Taizé, 6 septembre 2006 (Apic) Selon des informations publiées dans les médias, dont le quotidien «Le Monde» du 5 septembre, Frère Roger – le fondateur de la communauté oecuménique de Taizé assassiné en août de l’année dernière – se serait converti au catholicisme. «C’était une démarche de communion, pas de conversion, même s’il avait adhéré intérieurement à la foi catholique», a déclaré mercredi à l’Apic Frère Charles-Eugène, à Taizé.

Frère Roger, le fondateur de la communauté de Taizé (en Saône-et-Loire), a été assassiné le 16 août 2005. Il a été poignardé par Luminita Solcan, une Roumaine déséquilibrée, âgée de 36 ans, alors qu’il priait avec 2’500 jeunes de diverses nationalités dans l’église de la Réconciliation de Taizé, un petit village de Bourgogne. ll avait fêté ses 90 ans le 12 mai.

De confession protestante, le fondateur de la communauté oecuménique de Taizé «était catholique depuis 1972», selon Mgr Raymond Séguy, ancien évêque d’Autun, diocèse où se situe Taizé. «C’était connu, lui-même m’a confirmé qu’il était catholique», a déclaré à l’AFP Mgr Raymond Séguy. «Frère Roger ne le cachait pas, mais ne le manifestait pas ostensiblement pour ne pas obérer l’aspect oecuménique de Taizé», a-t-il ajouté, reconnaissant qu’»une certaine ambiguïté» avait régné autour de cette question.

Le cardinal Walter Kasper, président du Conseil pontifical pour l’unité des chrétiens, avait présidé, selon le rite catholique, la célébration des funérailles du Frère Roger Schutz. Il faut rappeler également que lors des funérailles de Jean Paul II, Frère Roger avait reçu la communion des mains du cardinal Joseph Ratzinger, alors préfet de la Congrégation pour la doctrine de la foi et futur pape Benoît XVI. Ce geste public avait suscité le trouble du côté de certaines Eglises protestantes car l’Eglise catholique refuse l’intercommunion aux protestants.

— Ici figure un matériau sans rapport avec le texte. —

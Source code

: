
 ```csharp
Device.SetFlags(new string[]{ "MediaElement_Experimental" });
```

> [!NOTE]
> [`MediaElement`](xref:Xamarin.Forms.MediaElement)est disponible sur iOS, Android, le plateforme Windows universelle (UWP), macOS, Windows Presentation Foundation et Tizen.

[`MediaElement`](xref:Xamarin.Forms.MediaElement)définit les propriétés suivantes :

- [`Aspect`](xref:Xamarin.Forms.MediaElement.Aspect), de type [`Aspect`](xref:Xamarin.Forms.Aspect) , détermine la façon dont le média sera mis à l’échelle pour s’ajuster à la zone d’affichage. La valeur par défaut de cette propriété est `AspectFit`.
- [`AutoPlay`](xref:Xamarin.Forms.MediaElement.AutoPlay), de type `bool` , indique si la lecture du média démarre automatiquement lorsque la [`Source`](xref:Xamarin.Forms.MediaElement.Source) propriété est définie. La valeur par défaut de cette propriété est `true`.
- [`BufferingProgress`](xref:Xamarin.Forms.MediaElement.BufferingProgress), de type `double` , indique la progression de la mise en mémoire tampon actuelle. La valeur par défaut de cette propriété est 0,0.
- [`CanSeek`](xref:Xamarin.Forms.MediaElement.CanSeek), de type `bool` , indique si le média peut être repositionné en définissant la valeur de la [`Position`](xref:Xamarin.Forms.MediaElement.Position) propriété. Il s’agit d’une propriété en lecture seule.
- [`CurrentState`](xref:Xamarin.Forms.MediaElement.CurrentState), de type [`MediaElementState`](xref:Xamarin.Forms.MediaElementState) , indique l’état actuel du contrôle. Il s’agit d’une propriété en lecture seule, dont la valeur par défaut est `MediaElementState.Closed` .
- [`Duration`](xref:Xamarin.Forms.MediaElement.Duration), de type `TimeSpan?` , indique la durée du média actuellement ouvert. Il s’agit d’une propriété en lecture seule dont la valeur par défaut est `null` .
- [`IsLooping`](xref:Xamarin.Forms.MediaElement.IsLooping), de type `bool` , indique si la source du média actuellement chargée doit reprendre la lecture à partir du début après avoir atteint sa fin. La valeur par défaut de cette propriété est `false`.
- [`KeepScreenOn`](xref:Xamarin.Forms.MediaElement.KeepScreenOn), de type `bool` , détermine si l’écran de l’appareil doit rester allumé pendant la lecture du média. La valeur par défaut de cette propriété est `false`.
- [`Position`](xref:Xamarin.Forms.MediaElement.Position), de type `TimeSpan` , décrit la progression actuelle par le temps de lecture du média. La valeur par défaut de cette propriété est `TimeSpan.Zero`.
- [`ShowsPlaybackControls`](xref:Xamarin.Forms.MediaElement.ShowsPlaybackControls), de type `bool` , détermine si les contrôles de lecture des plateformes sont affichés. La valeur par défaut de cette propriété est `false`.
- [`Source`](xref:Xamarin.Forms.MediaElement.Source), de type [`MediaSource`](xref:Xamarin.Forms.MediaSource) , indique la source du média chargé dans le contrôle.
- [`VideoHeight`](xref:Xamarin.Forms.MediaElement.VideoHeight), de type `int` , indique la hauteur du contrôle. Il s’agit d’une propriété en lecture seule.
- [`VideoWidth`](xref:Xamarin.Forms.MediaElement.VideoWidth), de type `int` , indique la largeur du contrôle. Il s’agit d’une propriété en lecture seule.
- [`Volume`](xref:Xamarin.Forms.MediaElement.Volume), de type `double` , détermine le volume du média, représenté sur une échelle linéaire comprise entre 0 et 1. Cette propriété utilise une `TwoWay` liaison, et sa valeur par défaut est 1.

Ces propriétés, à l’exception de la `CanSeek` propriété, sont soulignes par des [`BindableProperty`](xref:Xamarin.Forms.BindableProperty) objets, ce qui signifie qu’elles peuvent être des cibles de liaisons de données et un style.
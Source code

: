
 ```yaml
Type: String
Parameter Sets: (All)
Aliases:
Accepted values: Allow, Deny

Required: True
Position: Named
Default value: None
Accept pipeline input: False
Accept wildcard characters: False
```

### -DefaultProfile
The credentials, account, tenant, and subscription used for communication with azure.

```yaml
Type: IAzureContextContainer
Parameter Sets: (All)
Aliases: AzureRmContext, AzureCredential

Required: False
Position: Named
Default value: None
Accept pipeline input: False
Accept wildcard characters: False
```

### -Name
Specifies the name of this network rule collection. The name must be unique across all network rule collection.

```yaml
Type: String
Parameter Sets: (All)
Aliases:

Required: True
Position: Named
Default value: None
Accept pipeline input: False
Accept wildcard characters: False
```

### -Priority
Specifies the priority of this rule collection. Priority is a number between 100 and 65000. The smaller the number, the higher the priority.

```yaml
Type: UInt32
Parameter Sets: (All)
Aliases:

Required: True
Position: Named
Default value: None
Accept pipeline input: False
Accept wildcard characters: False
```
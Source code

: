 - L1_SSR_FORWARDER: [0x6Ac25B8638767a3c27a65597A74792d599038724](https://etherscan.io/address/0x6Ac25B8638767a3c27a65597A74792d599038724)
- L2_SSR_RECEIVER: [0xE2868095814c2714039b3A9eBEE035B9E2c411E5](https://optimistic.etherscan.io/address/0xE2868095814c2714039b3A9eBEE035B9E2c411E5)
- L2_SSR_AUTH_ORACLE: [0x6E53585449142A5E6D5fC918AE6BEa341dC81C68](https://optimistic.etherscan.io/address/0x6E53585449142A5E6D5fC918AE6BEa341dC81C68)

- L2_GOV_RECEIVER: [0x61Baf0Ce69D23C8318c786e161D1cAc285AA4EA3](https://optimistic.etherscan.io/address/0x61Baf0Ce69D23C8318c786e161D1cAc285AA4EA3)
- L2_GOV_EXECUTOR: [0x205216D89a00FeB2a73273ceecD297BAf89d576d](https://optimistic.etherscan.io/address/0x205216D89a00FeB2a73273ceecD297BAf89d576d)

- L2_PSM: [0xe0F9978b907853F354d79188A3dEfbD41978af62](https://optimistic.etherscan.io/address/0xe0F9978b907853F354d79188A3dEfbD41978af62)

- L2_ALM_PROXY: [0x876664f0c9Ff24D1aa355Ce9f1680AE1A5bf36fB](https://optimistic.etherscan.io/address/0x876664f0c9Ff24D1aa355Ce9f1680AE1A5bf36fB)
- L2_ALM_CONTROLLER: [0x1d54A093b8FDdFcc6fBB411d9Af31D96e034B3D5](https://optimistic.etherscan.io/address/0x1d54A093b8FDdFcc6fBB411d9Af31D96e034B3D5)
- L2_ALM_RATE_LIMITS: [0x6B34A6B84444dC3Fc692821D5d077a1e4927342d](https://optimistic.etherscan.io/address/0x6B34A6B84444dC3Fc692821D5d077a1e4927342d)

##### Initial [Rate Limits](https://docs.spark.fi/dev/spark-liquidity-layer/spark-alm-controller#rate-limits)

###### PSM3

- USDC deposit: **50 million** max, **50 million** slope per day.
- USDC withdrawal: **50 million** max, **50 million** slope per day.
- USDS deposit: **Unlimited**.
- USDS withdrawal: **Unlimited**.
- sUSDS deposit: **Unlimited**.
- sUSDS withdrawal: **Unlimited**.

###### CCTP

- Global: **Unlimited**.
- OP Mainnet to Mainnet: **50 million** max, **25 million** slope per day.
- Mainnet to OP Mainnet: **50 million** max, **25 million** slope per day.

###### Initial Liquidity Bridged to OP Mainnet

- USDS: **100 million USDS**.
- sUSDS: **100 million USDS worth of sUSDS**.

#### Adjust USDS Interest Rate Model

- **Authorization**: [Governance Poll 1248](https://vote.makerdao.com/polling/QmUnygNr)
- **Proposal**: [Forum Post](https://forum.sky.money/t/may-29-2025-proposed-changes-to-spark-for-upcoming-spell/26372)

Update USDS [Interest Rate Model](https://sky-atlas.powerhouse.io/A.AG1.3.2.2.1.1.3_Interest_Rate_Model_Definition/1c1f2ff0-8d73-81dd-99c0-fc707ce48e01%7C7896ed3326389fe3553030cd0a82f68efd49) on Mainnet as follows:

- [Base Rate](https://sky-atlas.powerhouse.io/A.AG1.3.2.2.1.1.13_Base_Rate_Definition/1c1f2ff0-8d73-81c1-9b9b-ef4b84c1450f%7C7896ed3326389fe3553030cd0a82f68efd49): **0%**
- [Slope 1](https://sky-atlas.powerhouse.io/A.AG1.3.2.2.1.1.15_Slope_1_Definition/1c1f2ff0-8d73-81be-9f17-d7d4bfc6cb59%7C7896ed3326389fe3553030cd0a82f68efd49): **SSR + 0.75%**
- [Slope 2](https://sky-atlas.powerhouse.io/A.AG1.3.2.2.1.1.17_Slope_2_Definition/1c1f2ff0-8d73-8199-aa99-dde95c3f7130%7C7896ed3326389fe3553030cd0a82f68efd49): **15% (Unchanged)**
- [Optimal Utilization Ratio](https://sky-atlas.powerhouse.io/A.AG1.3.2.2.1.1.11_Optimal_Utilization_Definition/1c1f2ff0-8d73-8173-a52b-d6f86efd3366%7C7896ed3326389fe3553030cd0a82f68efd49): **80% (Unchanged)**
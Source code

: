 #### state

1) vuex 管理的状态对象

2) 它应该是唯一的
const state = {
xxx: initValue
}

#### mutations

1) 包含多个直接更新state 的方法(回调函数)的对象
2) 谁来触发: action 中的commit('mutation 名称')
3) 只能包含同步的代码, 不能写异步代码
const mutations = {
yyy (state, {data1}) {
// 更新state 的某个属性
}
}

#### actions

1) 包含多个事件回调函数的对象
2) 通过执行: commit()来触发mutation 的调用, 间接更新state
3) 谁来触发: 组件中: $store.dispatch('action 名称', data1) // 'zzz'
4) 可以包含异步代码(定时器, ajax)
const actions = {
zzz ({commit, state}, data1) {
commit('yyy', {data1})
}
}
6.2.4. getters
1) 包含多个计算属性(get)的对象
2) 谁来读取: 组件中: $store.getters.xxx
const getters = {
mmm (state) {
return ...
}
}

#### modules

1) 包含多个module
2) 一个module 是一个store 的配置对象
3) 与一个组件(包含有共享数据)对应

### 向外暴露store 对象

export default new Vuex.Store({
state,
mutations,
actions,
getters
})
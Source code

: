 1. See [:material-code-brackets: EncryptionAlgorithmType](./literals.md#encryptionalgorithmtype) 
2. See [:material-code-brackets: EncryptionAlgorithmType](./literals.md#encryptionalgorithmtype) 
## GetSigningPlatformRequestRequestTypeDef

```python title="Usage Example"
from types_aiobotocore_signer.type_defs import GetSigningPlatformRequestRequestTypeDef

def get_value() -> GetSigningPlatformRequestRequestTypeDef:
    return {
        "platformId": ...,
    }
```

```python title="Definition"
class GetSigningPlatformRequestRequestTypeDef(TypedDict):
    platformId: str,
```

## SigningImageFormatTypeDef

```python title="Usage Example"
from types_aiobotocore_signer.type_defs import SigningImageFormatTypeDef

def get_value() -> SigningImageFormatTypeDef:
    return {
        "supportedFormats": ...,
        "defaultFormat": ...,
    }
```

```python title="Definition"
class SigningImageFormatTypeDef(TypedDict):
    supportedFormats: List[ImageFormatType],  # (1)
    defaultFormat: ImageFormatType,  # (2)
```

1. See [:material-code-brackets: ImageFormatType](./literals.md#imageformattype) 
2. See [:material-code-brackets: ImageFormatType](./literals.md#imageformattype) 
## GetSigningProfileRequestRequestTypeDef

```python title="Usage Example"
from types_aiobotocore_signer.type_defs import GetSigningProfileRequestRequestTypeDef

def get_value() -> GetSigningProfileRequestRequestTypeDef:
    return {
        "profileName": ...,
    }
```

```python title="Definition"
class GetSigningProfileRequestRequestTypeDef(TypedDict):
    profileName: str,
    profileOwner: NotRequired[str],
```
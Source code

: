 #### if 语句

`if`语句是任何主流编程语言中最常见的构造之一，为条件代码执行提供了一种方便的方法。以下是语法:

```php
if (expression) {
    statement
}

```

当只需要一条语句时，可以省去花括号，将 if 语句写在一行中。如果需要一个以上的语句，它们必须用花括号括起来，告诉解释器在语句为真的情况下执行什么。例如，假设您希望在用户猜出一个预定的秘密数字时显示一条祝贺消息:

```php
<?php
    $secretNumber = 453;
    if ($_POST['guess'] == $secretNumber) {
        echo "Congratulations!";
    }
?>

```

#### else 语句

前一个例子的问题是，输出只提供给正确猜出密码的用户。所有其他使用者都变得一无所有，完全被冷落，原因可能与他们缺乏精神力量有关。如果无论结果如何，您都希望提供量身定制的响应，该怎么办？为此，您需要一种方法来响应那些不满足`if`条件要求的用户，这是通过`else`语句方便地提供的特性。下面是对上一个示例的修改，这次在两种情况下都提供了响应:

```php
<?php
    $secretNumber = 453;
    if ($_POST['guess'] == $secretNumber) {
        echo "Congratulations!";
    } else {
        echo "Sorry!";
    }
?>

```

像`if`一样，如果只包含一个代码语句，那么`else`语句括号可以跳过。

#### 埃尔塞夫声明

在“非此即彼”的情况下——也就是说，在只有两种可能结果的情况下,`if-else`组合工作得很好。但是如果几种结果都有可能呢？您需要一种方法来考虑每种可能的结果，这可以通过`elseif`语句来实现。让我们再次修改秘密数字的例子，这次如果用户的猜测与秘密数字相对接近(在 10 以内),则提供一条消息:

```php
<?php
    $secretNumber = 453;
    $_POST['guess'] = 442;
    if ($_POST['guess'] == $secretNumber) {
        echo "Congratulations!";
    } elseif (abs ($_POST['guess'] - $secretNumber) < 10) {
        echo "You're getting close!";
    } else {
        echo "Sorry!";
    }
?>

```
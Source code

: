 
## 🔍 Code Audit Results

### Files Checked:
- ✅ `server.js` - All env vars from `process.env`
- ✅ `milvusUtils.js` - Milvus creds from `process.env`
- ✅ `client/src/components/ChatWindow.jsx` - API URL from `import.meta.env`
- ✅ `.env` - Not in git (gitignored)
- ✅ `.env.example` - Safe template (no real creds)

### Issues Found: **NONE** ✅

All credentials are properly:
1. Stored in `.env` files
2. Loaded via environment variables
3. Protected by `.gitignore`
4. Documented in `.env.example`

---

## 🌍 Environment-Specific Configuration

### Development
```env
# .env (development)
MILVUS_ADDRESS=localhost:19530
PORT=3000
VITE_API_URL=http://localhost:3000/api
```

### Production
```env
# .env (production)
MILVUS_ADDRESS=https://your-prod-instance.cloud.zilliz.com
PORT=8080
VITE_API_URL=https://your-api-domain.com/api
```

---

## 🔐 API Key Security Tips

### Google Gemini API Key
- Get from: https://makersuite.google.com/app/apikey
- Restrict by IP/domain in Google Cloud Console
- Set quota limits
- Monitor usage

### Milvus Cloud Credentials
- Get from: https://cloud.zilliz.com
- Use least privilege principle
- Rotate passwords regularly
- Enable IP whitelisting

Dans une interview accordée au quotidien français «La Croix», l’actuel prieur de Taizé, Frère Aloïs, un catholique allemand âgé d’une cinquantaine d’années, affirme que Frère Roger ne s’est jamais «converti» formellement au catholicisme. «S’il l’avait fait, il l’aurait dit, car il n’a jamais rien caché de son cheminement. Tout au long de ses livres, écrits souvent sous forme de journal, il a expliqué au fur et à mesure ce qu’il découvrait et ce qu’il vivait».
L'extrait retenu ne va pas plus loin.